Cassy was a young wife and mother at the time of her death. She was also in her final year of nursing school. Cass had the words, “Walk by Faith” tattooed on her right foot. I witnessed her live those words, through her illness, through her determination to finish what she’d started, and most importantly, in her daily walk with God. Instead of feeling sorry for herself and the hand she had been dealt, she used it to bring glory to God and to fulfill His purpose for her life, no matter the outcome of her illness. Even in her darkest hours, God’s light shone through.

During her illness, my daughter, Emma, would undergo chemo and numerous visits to the hospital where she’d experience extended stays for blood transfusions or to treat one of many infections. She would lose her hair and her eyebrows. She would emerge with many new scars. I watched her withstand it all, maintaining a positive attitude and high spirits even when she was at her lowest physically. I’ve come to understand that the ever-present source of her bravery and strength was her unfailing faith and trust in God. Her complete belief that He was with her, that this journey had a purpose, and though she didn’t know the outcome, she knew that no matter what, God had her firmly in His grasp. Again, God’s light shone through.

After Alisa’s death, we came together in a beautiful Celebration of Life in her honor. Her death was a violent act, perpetrated by the man she had been seeing romantically on and off for almost a decade. It was a vicious cycle of abuse that ended in tragedy. Rather than focus on the way she died, we instead focused on the beauty of her life. On the gratitude we felt for having known and loved her. On the many ways she gave back to her community and to others. There was standing room only at the church in which the celebration was held. When her children (15 and 19 at the time) rose to speak of their mother, a feeling of such overwhelming peace and love flowed through the room that there was no doubt of God’s presence in that place. The words of forgiveness and love that her son conveyed in that moment were a testament to his mother and to his faith in God. I believe his words changed hearts and lives that day.

In each of these moments, I witnessed the overwhelming and abiding love and light of God. In Exodus 33:14 God reminds Moses of His faithfulness in all things, “My presence will go with you, and I will give you rest.”
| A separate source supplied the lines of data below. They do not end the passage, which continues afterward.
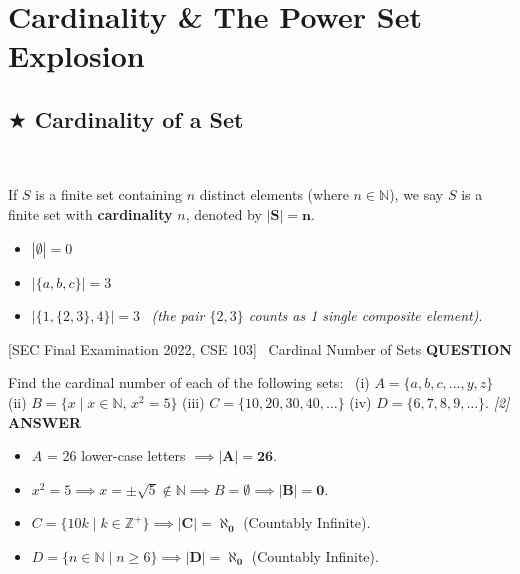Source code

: \documentclass[11pt,a4paper]{article}
\newcommand{\Qlabel}{\textbf{\color{navy}\footnotesize\MakeUppercase{Question}}\par\smallskip}
\newcommand{\Alabel}{\textbf{\color{teal}\footnotesize\MakeUppercase{Answer}}\par\smallskip}
\begin{document}
\section{Cardinality \& The Power Set Explosion}

\subsection{\texorpdfstring{$\bigstar$ }{*}Cardinality of a Set}
\\[3pt]
\begin{defbox}[Cardinality]
If $S$ is a finite set containing $n$ distinct elements (where $n \in \mathbb{N}$), we say $S$ is a finite set with \textbf{cardinality} $n$, denoted by $\mathbf{|S| = n}$.
\begin{itemize}
    \item $|\emptyset| = 0$
    \item $|\{a, b, c\}| = 3$
    \item $|\{1, \{2, 3\}, 4\}| = 3$ \ \textit{(the pair $\{2, 3\}$ counts as 1 single composite element)}.
\end{itemize}
\end{defbox}

\begin{exambox}{[SEC Final Examination 2022, CSE 103] \ Cardinal Number of Sets}
\Qlabel
Find the cardinal number of each of the following sets: \ (i) $A = \{a, b, c, \dots, y, z\}$ \quad (ii) $B = \{x \mid x \in \mathbb{N}, \, x^2 = 5\}$ \quad (iii) $C = \{10, 20, 30, 40, \dots\}$ \quad (iv) $D = \{6, 7, 8, 9, \dots\}$. \hfill\textit{[2]}
\tcblower
\Alabel
\begin{itemize}
    \item $A$ = 26 lower-case letters $\implies \mathbf{|A| = 26}$.
    \item $x^2=5 \implies x=\pm\sqrt5 \notin \mathbb{N} \implies B=\emptyset \implies \mathbf{|B|=0}$.
    \item $C=\{10k \mid k\in\mathbb{Z}^+\} \implies \mathbf{|C| = \aleph_0}$ (Countably Infinite).
    \item $D=\{n\in\mathbb{N}\mid n\ge6\} \implies \mathbf{|D| = \aleph_0}$ (Countably Infinite).
\end{itemize}
\end{exambox}
\end{document}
Prayer is our pathway into the fullness of God’s light and His mercy. In times of hardship and struggle, He beckons us to seek Him. In times of abundance and joy, He longs for us to commune with Him. The key to all prayers, I believe, is found in the sincerity and humility with which we submit ourselves to Him. Whether we are crying out from the foxhole, or on bended knee in thanksgiving and praise, He is faithful. “Know therefore that the LORD your God is God, the faithful God who keeps covenant and steadfast love with those who love him and keep his commandments, to a thousand generations,” Deuteronomy 7:9.

My journey has come full-circle, thanks to the daily reminders I receive from my Creator. For I know the plans I have for you, declares the Lord, plans for welfare and not for evil, to give you a future and a hope. Then you will call upon me and come and pray to me, and I will hear you. You will seek me and find me, when you seek me with all your heart,” (Jeremiah 29: 11-13).

Whether from the foxhole, from the mountaintop, or while sitting in my car, I seek God with all my heart. My desire to grow and flourish within His presence and to seek Him in every moment, regardless of what may be occurring, has provided me with a peace I have never before experienced.

I know without any question or doubt that God hears our prayers, He knows our hearts, and He always answers.